The shadow libraries are the largest collection of human knowledge to date, and completely untainted by AI. Any search engine that crawls and indexes them will have a tenfold increase in quality and be as revolutionary as the invention of the internet. No LLM model needed.

On top of that, there is no incentive for AI generated content to enter the shadow libraries at all.


> On top of that, there is no incentive for AI generated content to enter the shadow libraries at all.

I think you underestimate just how many people/entities/forces that exist that would love to see further decline, division, and discord in the Anglosphere...


Beyond just western destabilization, there are just flat out people who cause issues just because. Not to mention people who are anti-AI are motivated to weaken AI.

There's no reason people wouldn't taint any source of AI-free information if it became clear that is what it was.


In seriousness, are other languages faring any better or differently in all this?


What does the "anglosphere" have to do with online libraries? Will I regret asking that?

There is no incentive for AI content or spam in shadow libraries, because why would anybody risk prison to illegally copy spam.


What makes you assume they have not already been used by OpenAI, Google, or Baidu, etc?


I don't assume that and I haven't said anything to the likeness of it.


>there is no incentive for AI generated content to enter the shadow libraries

I interpreted this phrase much differently if that is the case.
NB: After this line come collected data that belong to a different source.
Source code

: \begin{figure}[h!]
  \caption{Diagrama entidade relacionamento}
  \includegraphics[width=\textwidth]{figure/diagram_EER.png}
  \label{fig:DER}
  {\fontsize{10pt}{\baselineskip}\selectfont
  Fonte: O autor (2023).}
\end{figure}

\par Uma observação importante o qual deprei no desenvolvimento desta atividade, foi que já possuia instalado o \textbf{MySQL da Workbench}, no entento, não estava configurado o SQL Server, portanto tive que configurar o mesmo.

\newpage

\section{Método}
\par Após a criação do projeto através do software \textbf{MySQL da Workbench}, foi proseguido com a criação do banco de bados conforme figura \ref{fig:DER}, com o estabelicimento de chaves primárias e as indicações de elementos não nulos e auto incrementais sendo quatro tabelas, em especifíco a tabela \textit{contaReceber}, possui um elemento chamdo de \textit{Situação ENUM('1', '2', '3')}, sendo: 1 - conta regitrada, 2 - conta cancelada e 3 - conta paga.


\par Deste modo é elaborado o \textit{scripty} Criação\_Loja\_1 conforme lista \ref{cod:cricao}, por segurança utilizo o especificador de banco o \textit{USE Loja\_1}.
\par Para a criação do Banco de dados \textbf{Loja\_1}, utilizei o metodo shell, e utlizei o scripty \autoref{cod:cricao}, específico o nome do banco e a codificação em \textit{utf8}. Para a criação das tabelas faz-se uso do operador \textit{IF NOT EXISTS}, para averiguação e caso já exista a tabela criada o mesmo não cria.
What in the darnest? What do you interpret from that phrase?


Except that human generated doesn't really seem to matter, all that seems to matter is some basic guard rails on the data you choose. Meta has models generating training data then grading it and select the best examples to reincorporate into the training set, and it's improving benchmarks.


The problem with model collapse is reinforcing means at the costs of the edges of your distribution curve, particularly on repeat.
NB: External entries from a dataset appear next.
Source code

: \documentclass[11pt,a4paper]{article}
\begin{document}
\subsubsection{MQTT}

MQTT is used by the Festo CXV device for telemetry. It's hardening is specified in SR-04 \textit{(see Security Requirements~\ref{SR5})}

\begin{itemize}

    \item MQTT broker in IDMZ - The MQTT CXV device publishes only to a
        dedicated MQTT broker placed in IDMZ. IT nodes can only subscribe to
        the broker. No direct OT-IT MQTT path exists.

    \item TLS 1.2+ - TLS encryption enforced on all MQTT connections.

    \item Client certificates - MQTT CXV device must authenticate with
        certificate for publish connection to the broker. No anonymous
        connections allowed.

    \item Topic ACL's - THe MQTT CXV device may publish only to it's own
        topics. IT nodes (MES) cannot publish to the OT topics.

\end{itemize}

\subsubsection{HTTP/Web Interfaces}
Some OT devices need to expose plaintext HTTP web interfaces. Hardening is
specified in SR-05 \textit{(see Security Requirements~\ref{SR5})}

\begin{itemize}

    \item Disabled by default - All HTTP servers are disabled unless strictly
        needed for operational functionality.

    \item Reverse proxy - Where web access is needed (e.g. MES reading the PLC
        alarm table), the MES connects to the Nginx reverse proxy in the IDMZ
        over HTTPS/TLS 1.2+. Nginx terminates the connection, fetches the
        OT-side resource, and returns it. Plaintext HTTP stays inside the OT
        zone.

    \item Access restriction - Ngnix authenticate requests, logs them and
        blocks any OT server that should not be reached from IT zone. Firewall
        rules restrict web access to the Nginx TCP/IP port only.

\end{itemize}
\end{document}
One of the things that is being overlooked is that offsetting the job loss from AI replacing mean work is that there's going to be new markets for edge case creation and curation.
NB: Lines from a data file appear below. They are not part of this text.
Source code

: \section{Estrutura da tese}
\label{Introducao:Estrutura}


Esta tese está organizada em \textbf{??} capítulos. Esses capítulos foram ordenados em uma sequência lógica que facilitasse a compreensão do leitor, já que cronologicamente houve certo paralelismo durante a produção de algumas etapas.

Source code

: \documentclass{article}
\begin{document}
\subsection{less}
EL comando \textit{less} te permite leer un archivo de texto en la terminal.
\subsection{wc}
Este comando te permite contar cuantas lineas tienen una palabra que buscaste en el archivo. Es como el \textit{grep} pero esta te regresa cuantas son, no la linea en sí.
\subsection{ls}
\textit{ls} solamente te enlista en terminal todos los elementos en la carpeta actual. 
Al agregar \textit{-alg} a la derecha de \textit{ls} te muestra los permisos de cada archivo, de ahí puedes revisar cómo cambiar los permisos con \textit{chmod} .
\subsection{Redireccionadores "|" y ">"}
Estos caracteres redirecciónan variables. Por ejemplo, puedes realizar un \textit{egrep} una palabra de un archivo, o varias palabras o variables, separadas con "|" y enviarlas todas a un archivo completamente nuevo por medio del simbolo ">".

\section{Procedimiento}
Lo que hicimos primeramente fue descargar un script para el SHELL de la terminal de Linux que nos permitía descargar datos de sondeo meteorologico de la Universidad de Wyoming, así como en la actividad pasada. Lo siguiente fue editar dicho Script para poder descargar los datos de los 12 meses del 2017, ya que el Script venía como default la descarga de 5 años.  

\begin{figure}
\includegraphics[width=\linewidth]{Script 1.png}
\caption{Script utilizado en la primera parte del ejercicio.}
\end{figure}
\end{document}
Jackson Pollock and Hunter S Thompson for the AI generation with a primary audience of AI vs humans, sponsored by large tech and data companies like the new Renaissance Vatican.


That problem only exists as long as benchmarks don't sample problem space enough, and it can be quickly rectified once identified.


The industry has a much bigger issue with benchmarks and Goodhart's Law right now as it is. I'm skeptical benchmarks are the solution here in turn.


Another way they can use this is to log the generated text, and when crawling pages if they find text that Chrome didn’t generate, there’s a chance it was a human, or another tool. But I doubt if people have access to this on Chrome they will really use another tool, so Google can probably differentiate between sources.


>We've already seen that the feedback loops of training models on model outputs isn't nearly as valuable, and can get wacky fast.

IIRC this is less true with the very largest SOTA models, and that OpenAI is now using synthetic data with success.


Reminds me of how they need to raise sunken wwi ships to get clean steel for certain applications after all the nuclear weapon testing happened.


It still helps build synthetic data.